Over the last decade the changing healthcare environment has driven hospitals to critically evaluate and optimize their operations to enhance patient treatment and care, while focusing on financial constraints. Hospitals have moved to support an increasing outpatient care environment, driving increased in-patient acuity levels. At many institutions these changes have been accompanied with regulatory and financial constraints impacting the operational budgets and staffing. Hospitals have found it necessary to re-evaluate their operations and processes, using technology solutions to achieve optimizations to operational workflow and resource utilization to drive cost reductions.

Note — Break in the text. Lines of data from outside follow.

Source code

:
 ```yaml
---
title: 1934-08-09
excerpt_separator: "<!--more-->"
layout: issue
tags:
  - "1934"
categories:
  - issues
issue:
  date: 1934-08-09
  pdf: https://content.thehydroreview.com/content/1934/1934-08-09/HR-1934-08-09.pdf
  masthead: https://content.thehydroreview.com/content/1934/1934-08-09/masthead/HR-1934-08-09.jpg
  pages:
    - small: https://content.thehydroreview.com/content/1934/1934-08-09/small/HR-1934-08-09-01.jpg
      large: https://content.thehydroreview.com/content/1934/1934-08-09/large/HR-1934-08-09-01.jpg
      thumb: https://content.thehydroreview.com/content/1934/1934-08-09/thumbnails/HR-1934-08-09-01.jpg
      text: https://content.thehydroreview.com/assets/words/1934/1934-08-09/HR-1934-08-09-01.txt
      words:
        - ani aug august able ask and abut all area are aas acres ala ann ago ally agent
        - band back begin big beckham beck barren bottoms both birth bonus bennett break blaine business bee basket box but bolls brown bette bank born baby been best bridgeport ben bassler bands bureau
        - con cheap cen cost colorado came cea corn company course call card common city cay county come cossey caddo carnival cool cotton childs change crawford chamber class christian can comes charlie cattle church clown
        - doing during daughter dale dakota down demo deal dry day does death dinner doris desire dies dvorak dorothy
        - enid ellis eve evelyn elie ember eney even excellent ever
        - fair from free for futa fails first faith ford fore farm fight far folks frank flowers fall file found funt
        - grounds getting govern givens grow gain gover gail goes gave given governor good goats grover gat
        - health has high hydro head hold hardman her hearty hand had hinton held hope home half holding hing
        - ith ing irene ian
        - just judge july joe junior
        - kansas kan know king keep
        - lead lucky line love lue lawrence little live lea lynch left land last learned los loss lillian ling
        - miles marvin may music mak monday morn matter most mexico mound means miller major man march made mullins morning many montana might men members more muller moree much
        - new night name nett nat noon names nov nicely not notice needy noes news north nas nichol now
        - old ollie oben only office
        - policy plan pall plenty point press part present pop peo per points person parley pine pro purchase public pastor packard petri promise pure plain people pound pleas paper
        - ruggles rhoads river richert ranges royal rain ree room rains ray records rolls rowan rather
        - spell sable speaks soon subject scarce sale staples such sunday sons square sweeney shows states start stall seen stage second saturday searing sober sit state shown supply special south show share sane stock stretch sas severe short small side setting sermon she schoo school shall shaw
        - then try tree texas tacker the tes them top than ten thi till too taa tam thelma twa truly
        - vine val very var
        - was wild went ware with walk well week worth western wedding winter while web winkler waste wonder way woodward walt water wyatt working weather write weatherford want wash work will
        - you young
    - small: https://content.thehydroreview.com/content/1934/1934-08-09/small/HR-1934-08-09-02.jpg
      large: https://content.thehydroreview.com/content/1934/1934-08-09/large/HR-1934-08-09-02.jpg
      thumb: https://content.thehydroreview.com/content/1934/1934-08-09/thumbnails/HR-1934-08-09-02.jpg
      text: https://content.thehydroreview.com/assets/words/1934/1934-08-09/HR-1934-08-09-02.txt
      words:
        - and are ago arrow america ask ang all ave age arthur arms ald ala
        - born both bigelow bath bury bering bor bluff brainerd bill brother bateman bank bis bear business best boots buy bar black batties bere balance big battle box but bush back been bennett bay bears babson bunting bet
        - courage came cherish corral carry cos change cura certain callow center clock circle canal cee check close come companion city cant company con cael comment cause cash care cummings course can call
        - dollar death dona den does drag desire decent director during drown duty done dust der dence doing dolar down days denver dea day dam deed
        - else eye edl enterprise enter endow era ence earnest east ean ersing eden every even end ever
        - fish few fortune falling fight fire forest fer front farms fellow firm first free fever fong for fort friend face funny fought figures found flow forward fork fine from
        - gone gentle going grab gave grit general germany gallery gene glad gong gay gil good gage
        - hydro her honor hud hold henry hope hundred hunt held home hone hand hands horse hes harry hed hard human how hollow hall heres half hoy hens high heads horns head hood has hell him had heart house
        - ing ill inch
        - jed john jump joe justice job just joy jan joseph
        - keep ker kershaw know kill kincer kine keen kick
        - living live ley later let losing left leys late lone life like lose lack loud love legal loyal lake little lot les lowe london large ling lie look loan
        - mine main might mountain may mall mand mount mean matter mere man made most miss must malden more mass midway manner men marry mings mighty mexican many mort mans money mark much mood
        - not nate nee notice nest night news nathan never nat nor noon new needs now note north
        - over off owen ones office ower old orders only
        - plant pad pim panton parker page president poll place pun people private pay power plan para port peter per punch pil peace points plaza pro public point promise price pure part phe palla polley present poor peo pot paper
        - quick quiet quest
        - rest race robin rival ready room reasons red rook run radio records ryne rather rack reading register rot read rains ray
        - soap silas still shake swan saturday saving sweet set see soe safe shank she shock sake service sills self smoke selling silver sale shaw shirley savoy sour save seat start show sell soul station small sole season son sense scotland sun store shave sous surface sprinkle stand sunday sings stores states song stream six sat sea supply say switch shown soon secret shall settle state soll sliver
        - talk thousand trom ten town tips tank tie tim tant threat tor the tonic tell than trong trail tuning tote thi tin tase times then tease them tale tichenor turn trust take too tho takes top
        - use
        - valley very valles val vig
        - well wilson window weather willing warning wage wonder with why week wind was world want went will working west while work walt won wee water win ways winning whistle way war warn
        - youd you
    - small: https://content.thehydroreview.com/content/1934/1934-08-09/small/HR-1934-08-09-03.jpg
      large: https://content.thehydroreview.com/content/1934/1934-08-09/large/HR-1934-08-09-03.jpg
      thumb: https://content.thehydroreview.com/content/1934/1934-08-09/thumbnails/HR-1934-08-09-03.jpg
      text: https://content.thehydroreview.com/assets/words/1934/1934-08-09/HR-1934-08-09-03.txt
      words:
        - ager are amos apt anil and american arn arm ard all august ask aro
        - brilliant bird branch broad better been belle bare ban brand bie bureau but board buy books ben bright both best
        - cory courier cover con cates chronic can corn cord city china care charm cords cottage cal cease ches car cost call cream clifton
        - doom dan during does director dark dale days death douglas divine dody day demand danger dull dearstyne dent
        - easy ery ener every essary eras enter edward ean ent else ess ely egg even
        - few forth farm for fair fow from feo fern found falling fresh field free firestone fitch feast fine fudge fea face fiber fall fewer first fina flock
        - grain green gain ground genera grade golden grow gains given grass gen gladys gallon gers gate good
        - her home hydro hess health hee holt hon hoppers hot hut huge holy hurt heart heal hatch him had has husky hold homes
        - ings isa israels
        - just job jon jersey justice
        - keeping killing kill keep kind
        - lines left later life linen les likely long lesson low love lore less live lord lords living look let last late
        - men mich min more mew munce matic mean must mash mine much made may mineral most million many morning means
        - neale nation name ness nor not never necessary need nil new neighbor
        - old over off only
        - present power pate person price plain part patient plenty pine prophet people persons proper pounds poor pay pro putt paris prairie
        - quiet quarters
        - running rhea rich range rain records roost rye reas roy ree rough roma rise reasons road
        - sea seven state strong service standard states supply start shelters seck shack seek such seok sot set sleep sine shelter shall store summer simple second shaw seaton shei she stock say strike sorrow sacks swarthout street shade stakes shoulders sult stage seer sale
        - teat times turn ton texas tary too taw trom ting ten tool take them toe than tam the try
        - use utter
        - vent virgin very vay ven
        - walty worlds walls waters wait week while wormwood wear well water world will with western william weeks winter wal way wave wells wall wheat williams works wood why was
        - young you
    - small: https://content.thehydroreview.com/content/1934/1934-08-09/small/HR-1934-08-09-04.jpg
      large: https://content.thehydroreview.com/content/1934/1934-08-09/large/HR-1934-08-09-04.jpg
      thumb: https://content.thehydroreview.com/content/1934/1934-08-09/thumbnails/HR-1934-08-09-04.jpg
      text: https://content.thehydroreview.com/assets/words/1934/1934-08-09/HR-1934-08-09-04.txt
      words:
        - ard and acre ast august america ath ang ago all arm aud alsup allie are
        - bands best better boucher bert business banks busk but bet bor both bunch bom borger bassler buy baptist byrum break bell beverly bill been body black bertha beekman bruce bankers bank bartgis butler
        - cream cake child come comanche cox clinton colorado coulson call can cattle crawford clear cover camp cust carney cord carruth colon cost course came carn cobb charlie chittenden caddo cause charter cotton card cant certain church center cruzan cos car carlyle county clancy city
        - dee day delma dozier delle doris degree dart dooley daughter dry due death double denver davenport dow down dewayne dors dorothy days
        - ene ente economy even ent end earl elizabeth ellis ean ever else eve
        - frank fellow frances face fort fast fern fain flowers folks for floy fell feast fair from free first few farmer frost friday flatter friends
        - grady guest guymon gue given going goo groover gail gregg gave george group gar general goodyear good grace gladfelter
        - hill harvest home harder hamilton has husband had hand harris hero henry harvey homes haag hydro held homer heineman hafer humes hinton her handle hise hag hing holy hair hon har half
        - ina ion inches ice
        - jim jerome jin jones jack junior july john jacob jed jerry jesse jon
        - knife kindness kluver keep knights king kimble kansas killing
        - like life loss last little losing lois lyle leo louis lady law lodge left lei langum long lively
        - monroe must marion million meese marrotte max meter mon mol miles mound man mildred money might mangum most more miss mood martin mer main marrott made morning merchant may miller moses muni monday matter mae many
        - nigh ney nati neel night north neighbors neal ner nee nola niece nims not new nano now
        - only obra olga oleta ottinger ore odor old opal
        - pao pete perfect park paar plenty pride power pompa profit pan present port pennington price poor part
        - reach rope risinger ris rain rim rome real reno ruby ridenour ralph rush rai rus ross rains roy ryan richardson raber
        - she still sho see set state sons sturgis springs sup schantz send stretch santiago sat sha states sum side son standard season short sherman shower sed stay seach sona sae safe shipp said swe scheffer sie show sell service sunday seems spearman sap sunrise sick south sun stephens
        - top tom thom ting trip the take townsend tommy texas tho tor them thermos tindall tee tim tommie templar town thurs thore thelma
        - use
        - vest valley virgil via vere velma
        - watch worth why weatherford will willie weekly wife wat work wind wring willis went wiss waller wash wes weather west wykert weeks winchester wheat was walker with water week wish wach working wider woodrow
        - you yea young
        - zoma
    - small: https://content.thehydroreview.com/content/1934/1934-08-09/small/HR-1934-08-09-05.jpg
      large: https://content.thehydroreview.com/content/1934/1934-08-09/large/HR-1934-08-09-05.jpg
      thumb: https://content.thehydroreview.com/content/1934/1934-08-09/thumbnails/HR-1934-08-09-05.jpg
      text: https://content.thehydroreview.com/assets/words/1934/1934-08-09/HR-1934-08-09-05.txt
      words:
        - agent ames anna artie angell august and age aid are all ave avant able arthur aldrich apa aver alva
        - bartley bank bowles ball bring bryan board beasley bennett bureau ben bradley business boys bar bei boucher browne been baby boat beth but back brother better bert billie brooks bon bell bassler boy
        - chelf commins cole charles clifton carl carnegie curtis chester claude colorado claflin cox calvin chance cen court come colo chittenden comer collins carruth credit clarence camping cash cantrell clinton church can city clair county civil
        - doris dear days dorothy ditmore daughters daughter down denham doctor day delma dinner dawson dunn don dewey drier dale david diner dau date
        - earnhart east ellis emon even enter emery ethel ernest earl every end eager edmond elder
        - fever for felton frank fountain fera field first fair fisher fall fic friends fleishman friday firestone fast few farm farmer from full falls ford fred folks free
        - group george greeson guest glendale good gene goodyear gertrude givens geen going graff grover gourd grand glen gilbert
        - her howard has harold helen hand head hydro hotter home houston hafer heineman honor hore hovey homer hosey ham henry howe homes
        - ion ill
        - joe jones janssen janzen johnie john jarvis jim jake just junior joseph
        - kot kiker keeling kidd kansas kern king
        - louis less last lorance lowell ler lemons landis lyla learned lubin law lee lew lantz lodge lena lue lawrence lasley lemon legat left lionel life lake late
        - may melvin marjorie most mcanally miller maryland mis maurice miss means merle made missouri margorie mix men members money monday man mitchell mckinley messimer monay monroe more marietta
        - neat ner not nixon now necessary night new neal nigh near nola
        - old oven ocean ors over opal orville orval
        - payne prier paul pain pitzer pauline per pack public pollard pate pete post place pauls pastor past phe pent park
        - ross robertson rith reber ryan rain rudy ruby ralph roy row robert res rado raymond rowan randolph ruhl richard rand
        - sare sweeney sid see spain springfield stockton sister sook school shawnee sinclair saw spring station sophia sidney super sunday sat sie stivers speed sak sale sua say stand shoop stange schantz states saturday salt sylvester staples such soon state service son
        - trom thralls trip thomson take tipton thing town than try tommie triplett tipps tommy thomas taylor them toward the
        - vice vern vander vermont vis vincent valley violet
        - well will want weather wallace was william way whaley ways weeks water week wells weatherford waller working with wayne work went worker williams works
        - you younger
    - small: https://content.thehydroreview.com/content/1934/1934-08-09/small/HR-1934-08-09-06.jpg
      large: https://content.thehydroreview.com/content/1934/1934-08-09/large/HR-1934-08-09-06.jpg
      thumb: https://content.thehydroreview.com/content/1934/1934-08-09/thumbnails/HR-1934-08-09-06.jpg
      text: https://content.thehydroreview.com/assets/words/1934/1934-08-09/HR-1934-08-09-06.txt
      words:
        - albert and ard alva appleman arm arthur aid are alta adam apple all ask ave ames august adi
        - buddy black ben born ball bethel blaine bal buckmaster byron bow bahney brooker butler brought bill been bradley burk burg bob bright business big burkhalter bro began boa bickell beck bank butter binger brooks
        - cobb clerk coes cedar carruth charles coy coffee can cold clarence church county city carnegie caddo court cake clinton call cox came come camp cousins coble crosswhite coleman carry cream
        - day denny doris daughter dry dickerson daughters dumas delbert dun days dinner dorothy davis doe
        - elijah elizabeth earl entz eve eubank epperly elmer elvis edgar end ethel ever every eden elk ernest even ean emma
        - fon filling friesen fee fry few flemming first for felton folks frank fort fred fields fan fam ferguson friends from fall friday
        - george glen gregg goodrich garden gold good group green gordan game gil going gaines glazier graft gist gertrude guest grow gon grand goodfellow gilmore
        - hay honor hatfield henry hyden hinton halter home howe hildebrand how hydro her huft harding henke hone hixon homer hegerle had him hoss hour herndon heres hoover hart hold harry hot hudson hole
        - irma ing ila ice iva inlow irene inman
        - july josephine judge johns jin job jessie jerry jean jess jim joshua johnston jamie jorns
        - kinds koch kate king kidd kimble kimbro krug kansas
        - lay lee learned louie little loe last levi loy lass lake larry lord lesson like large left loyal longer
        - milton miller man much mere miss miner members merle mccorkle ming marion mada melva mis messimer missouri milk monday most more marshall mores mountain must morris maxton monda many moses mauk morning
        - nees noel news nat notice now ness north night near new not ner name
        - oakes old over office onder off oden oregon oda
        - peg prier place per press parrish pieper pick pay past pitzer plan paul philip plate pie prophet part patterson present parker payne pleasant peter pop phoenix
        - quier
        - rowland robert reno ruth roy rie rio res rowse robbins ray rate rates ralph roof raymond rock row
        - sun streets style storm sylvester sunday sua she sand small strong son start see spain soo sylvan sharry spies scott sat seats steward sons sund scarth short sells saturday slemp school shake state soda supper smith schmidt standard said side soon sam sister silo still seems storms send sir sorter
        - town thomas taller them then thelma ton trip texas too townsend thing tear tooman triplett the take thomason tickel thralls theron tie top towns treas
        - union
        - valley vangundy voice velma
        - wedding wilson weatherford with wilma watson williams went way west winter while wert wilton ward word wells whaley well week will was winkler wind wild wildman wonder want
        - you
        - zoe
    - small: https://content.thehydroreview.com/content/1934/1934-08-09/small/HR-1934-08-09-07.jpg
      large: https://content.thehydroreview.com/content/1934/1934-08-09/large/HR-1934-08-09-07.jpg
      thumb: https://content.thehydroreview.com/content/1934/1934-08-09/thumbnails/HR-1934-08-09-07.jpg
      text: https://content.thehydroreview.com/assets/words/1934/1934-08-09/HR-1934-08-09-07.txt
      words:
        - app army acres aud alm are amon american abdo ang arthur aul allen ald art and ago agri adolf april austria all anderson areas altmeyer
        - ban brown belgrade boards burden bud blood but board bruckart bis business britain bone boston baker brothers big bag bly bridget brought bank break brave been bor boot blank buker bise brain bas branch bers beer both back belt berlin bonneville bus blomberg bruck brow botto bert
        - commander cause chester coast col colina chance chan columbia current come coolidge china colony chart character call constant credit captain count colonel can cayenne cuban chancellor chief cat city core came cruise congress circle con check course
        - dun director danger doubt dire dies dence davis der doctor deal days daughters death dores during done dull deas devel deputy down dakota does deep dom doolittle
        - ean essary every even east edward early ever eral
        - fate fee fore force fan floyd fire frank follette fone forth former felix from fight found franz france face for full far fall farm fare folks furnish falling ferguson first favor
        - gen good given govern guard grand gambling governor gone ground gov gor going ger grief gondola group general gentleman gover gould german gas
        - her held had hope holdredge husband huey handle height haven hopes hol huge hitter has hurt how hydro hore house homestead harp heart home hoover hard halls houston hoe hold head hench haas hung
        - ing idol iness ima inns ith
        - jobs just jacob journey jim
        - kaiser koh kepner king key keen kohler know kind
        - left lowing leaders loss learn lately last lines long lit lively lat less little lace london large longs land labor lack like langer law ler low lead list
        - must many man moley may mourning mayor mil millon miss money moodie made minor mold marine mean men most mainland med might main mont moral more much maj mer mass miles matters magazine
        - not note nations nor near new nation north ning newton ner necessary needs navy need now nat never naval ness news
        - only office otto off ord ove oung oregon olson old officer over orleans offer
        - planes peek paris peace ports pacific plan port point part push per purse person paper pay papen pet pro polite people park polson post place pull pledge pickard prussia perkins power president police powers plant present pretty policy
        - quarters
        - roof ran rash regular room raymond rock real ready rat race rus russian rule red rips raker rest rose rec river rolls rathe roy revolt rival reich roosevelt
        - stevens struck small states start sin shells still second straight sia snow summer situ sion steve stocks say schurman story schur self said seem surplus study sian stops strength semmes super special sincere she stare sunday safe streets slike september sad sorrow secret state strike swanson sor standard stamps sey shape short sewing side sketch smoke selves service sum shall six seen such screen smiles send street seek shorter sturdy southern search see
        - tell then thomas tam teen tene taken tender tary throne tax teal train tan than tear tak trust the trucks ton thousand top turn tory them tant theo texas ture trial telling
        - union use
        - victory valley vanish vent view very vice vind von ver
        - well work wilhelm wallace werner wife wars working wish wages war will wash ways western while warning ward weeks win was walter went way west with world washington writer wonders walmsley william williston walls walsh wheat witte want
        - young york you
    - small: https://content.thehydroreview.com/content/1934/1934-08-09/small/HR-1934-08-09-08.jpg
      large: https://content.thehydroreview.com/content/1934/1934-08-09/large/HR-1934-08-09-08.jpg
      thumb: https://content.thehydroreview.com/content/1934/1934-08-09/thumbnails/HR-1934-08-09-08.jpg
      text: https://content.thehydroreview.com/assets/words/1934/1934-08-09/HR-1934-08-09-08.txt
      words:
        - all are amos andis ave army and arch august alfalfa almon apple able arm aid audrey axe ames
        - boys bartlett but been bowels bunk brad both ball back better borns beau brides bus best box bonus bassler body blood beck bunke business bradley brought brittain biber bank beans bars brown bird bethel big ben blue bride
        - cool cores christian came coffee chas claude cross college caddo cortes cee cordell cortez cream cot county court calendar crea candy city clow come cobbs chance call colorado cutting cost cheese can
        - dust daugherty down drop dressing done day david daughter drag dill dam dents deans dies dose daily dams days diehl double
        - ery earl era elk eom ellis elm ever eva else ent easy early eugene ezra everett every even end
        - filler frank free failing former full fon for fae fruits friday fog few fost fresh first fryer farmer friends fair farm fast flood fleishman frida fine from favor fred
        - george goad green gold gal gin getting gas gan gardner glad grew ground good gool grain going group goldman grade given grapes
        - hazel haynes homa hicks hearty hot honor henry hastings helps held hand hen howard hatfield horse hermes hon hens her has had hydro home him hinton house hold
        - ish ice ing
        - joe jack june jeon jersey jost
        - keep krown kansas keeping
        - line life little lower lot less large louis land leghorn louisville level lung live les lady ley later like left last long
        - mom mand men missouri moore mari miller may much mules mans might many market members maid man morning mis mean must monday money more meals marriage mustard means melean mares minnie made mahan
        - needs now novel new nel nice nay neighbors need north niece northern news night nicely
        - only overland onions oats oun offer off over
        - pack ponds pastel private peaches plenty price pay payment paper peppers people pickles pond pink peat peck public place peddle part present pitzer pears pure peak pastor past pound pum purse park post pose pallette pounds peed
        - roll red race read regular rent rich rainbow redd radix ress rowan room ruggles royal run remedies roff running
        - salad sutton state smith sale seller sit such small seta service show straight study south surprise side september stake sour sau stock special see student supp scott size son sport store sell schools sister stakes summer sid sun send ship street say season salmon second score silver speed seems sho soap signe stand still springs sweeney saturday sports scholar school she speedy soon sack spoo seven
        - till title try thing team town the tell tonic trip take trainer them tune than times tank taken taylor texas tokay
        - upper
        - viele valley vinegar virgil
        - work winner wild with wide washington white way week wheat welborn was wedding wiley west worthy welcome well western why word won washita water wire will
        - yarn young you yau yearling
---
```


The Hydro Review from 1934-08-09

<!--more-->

To deal with the complexity of patient care workflows and enhance the level of patient diagnosis, treatment, care, safety and satisfaction, the designs of the next generation Intelligent Hospitals have focused on the integration of diverse technologies, to provide a seamless exchange of information. These integrations enable data to be filtered, processed and shared, rapidly delivered to the point of care via a variety of handheld communication devices. This complex interconnectivity has clearly identified the need for accurate and standardized patient centric identification, association and location content to establish a seamless flow of information. This has driven hospitals to integrate active Real Time Locating Systems (RTLS) and passive Radio Frequency Identification (RFID) technologies into the patient care environment to support these functions. Establishing the dynamic relationships between patients, care providers, patients and the medical devices is fundamental to defining the information delivery methodologies and optimizing patient care processes, workflow and enhancing overall patient care and safety.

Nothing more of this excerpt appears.